No me oculto lo que una
conversión de esta clase, por su carácter improvisado, puede tener de chocante,
e incluso de inadmisible, para los espíritus contemporáneos que prefieren los
encaminamientos intelectuales a los flechazos místicos y que aprecian cada vez
menos las intervenciones de lo divino en la vida cotidiana. Sin embargo, por
deseoso que esté de alinearme con el espíritu de mi tiempo, no puedo sugerir
los hitos de una elaboración lenta donde ha habido una brusca transformación;
no puedo dar las razones psicológicas, inmediatas o lejanas, de esa mutación,
porque esas razones no existen; me es imposible describir la senda que me ha
conducido a la fe, porque me encontraba en cualquier otro camino y pensaba en
cualquier otra cosa cuando caí en una especie de emboscada: no cuento cómo he
llegado al catolicismo, sino cómo no iba a él y me lo encontré. (...)
Nada me preparaba a lo que me
ha sucedido: también la caridad divina tiene sus actos gratuitos. Y si, a
menudo, me resigno a hablar en primera persona, es porque está claro para mí,
como quisiera que estuviese enseguida para vosotros, que no he desempeñado
papel alguno en mi propia conversión. (...)
Ese acontecimiento iba a operar
en mí una revolución tan extraordinaria, cambiando en un instante mi manera de
ser, de ver, de sentir, transformando tan radicalmente mi carácter y haciéndome
hablar un lenguaje tan insólito que mi familia se alarmó.
Se creyó oportuno, suponiéndome
hechizado, hacerme examinar por un médico amigo, ateo y buen socialista.
Después de conversar conmigo sosegadamente y de interrogarme indirectamente,
pudo comunicar a mi padre sus conclusiones: era la "gracia", dijo, un
efecto de la "gracia" y nada más.

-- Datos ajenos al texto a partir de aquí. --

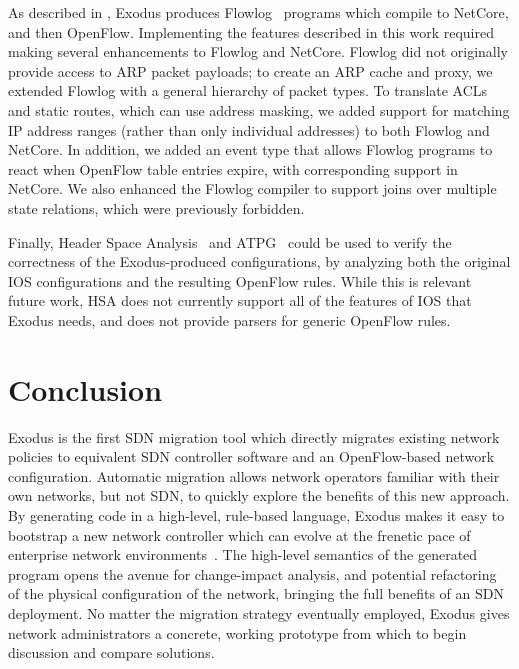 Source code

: As described in , Exodus produces
Flowlog~\cite{ngdfk:hotsdn13-flowlog} programs which compile to
NetCore, and then OpenFlow.
Implementing the features described in this work required making
several enhancements to Flowlog and NetCore.
Flowlog did not originally provide access to ARP packet payloads;
to create an ARP cache and proxy, we extended Flowlog with a
general hierarchy of packet types.
To translate ACLs and static routes, which can use address
masking, we added support for matching IP address ranges (rather than
only individual addresses) to both Flowlog and NetCore. In addition, we added
an event type that allows Flowlog programs to react when
OpenFlow table entries expire, with corresponding support in NetCore.
We also enhanced the Flowlog
compiler to support joins over multiple state relations, which were
previously forbidden.


Finally, Header Space Analysis~\cite{kazemian:nsdi12-hsa} and
ATPG~\cite{zeng12test}
could be used to verify the correctness of the Exodus-produced configurations,
by analyzing both the original IOS configurations and the resulting OpenFlow rules.
While this is relevant future work, HSA does not currently support 
all of the features of IOS that Exodus needs, and does not provide parsers for
generic OpenFlow rules.




\section{Conclusion}
\label{sec:conclusion}

Exodus is the first SDN migration tool which directly migrates existing network
policies to equivalent SDN controller software and an OpenFlow-based
network configuration. Automatic migration allows network operators familiar
with their own networks, but not SDN, to quickly explore the benefits of this new
approach.
By generating code in a high-level, rule-based language, Exodus
makes it easy to bootstrap a new network controller which can evolve
at the frenetic pace of enterprise network environments~\cite{kim11evolution}.
The high-level semantics of the generated program opens the avenue
for change-impact analysis, and potential refactoring of the physical 
configuration of the network, bringing the full benefits of an SDN
deployment.
No matter the migration strategy eventually employed, Exodus gives
network administrators a concrete, working prototype from which to begin
discussion and compare solutions.

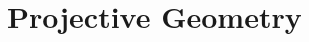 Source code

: \section{Projective Geometry}



\begin{comment}


Homogene Koordinaten (für die Computergrafik)
https://www.youtube.com/watch?v=dCQzgvwxpvs

\end{comment} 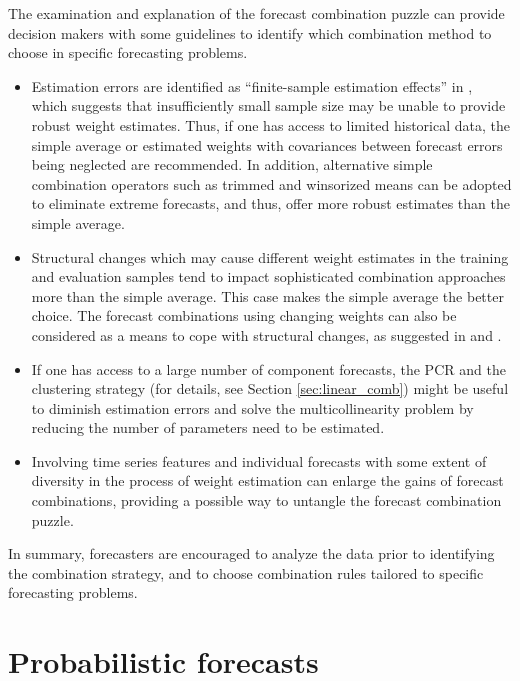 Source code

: \documentclass[11pt]{article}
\begin{document}
The examination and explanation of the forecast combination puzzle can provide decision makers with some guidelines to identify which combination method to choose in specific forecasting problems.
\begin{itemize}
  \item Estimation errors are identified as ``finite-sample estimation effects'' in \citet{Smith2009-wd}, which suggests that insufficiently small sample size may be unable to provide robust weight estimates. Thus, if one has access to limited historical data, the simple average or estimated weights with covariances between forecast errors being neglected are recommended. In addition, alternative simple combination operators such as trimmed and winsorized means can be adopted to eliminate extreme forecasts, and thus, offer more robust estimates than the simple average.
  \item Structural changes which may cause different weight estimates in the training and evaluation samples tend to impact sophisticated combination approaches more than the simple average. This case makes the simple average the better choice. The forecast combinations using changing weights can also be considered as a means to cope with structural changes, as suggested in \citet{Diebold1987-go} and \citet{Deutsch1994-ob}.
  \item If one has access to a large number of component forecasts, the PCR and the clustering strategy (for details, see Section \ref{sec:linear_comb}) might be useful to diminish estimation errors and solve the multicollinearity problem by reducing the number of parameters need to be estimated.
  \item Involving time series features and individual forecasts with some extent of diversity in the process of weight estimation can enlarge the gains of forecast combinations, providing a possible way to untangle the forecast combination puzzle.
\end{itemize}
In summary, forecasters are encouraged to analyze the data prior to identifying the combination strategy, and to choose combination rules tailored to specific forecasting problems.


\section{Probabilistic forecasts}
\label{sec:probabilistic_forecasts}
\end{document}

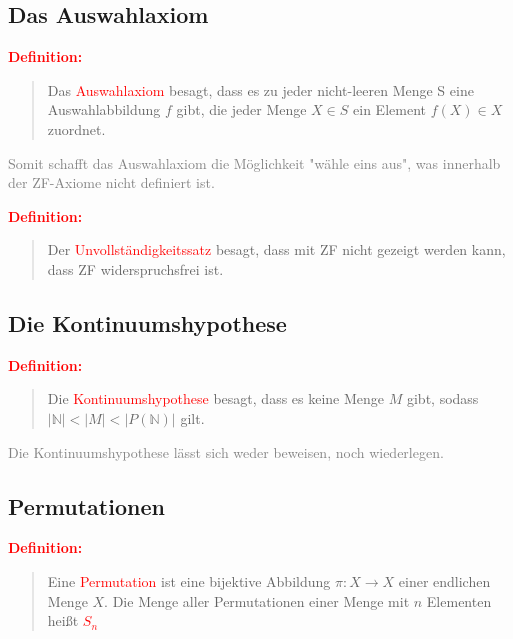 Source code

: \documentclass{article}
\newcommand{\red}[1]{\textcolor{red}{#1}}
\newcommand{\gray}[1]{\textcolor{gray}{#1}}
\newcommand{\de}[1]{\red{\textbf{Definition: }}\begin{quote}#1\end{quote}}
\newcommand{\N}{\mathbb{N}}
\begin{document}
\subsection{Das Auswahlaxiom}

\de{Das \red{Auswahlaxiom} besagt, dass es zu jeder nicht-leeren Menge S eine Auswahlabbildung $f$ gibt, die jeder Menge $X \in S$ ein Element $f(X) \in X$ zuordnet.}
\gray{Somit schafft das Auswahlaxiom die Möglichkeit "wähle eins aus", was innerhalb der ZF-Axiome nicht definiert ist.}

\de{Der \red{Unvollständigkeitssatz} besagt, dass mit ZF nicht gezeigt werden kann, dass ZF widerspruchsfrei ist.}

\subsection{Die Kontinuumshypothese}

\de{Die \red{Kontinuumshypothese} besagt, dass es keine Menge $M$ gibt, sodass $|\N| < |M| < |P(\N)|$ gilt.}
\gray{Die Kontinuumshypothese lässt sich weder beweisen, noch wiederlegen.}

\subsection{Permutationen}

\de{Eine \red{Permutation} ist eine bijektive Abbildung $\pi: X \to X$ einer endlichen Menge $X$. Die Menge aller Permutationen einer Menge mit $n$ Elementen heißt \red{$S_n$}}
\end{document}
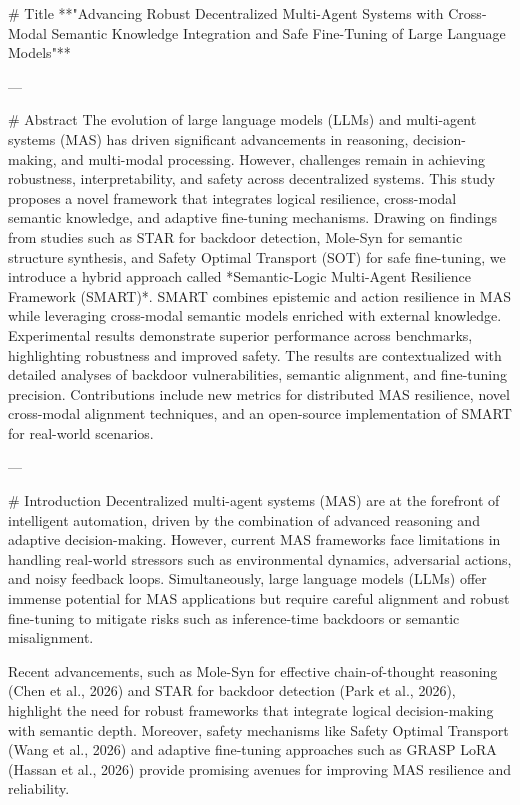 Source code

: # Title  
**"Advancing Robust Decentralized Multi-Agent Systems with Cross-Modal Semantic Knowledge Integration and Safe Fine-Tuning of Large Language Models"**

---

# Abstract  
The evolution of large language models (LLMs) and multi-agent systems (MAS) has driven significant advancements in reasoning, decision-making, and multi-modal processing. However, challenges remain in achieving robustness, interpretability, and safety across decentralized systems. This study proposes a novel framework that integrates logical resilience, cross-modal semantic knowledge, and adaptive fine-tuning mechanisms. Drawing on findings from studies such as STAR for backdoor detection, Mole-Syn for semantic structure synthesis, and Safety Optimal Transport (SOT) for safe fine-tuning, we introduce a hybrid approach called *Semantic-Logic Multi-Agent Resilience Framework (SMART)*. SMART combines epistemic and action resilience in MAS while leveraging cross-modal semantic models enriched with external knowledge. Experimental results demonstrate superior performance across benchmarks, highlighting robustness and improved safety. The results are contextualized with detailed analyses of backdoor vulnerabilities, semantic alignment, and fine-tuning precision. Contributions include new metrics for distributed MAS resilience, novel cross-modal alignment techniques, and an open-source implementation of SMART for real-world scenarios.

---

# Introduction  
Decentralized multi-agent systems (MAS) are at the forefront of intelligent automation, driven by the combination of advanced reasoning and adaptive decision-making. However, current MAS frameworks face limitations in handling real-world stressors such as environmental dynamics, adversarial actions, and noisy feedback loops. Simultaneously, large language models (LLMs) offer immense potential for MAS applications but require careful alignment and robust fine-tuning to mitigate risks such as inference-time backdoors or semantic misalignment.

Recent advancements, such as Mole-Syn for effective chain-of-thought reasoning (Chen et al., 2026) and STAR for backdoor detection (Park et al., 2026), highlight the need for robust frameworks that integrate logical decision-making with semantic depth. Moreover, safety mechanisms like Safety Optimal Transport (Wang et al., 2026) and adaptive fine-tuning approaches such as GRASP LoRA (Hassan et al., 2026) provide promising avenues for improving MAS resilience and reliability.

No había por qué inquietarse.
Hablaba de la gracia como de
una enfermedad extraña, que presentaba tales y cuales síntomas fácilmente
reconocibles. ¿Era una enfermedad grave? No. La fe no atacaba a la razón.
¿Había un remedio? No; la enfermedad evolucionaba por sí misma hacia la
curación; esas crisis de misticismo, a la edad en que yo había sido atacado,
duraban generalmente dos años y no dejaban ni lesión, ni huellas. No había más
que tener paciencia.
Se me toleraría mi capricho
religioso a condición de que fuese discreto, como lo serían conmigo. Se me rogó
que me abstuviese de todo proselitismo en relación con mi hermana menor. Ella
se convertiría a pesar de todo al catolicismo, y mi madre también, bastantes
años después de ella".
Frossard escribió el libro de
su conversión, Dios existe. Yo me lo encontré, que mereció el Gran
Premio de la literatura Católica en Francia en 1969, y que se convertiría en un
best-seller mundial.
En 1985 fue elegido miembro de
la Academia y trabajó en la Comisión del Diccionario. Muere en París en 1995 a
los 80 años de edad, tras haber sido uno de los intelectuales católicos
franceses más influyentes de su país en el presente siglo.